--- WHAT YOU SHOULD DO ---
Starting at the line with "This is the", repeat every line exactly until the records end, including the last one.

[[ EXCERPTED DATA, beginning ]]

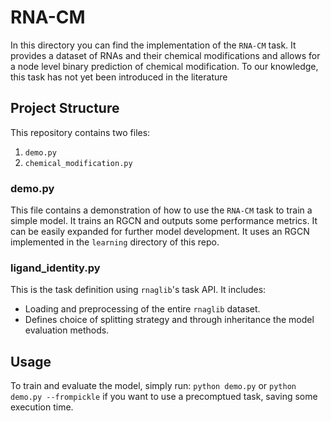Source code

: # RNA-CM

In this directory you can find the implementation of the `RNA-CM` task. It provides a dataset of RNAs and their chemical modifications and allows for a node level binary prediction of chemical modification. To our knowledge, this task has not yet been introduced in the literature

## Project Structure

This repository contains two files:

1. `demo.py`
2. `chemical_modification.py`

### demo.py

This file contains a demonstration of how to use the `RNA-CM` task to train a simple model. It trains an RGCN and outputs some performance metrics. It can be easily expanded for further model development. It uses an RGCN implemented in the `learning` directory of this repo.

### ligand_identity.py

This is the task definition using `rnaglib`'s task API. It includes:
- Loading and preprocessing of the entire `rnaglib` dataset.
- Defines choice of splitting strategy and through inheritance the model evaluation methods.

## Usage

To train and evaluate the model, simply run: `python demo.py` or `python demo.py --frompickle` if you want to use a precomptued task, saving some execution time.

[[ EXCERPTED DATA, end ]]

--- ANSWER BELOW ---
This is the task definition using `rnaglib`'s task API. It includes:
- Loading and preprocessing of the entire `rnaglib` dataset.
- Defines choice of splitting strategy and through inheritance the model evaluation methods.

## Usage

To train and evaluate the model, simply run: `python demo.py` or `python demo.py --frompickle` if you want to use a precomptued task, saving some execution time.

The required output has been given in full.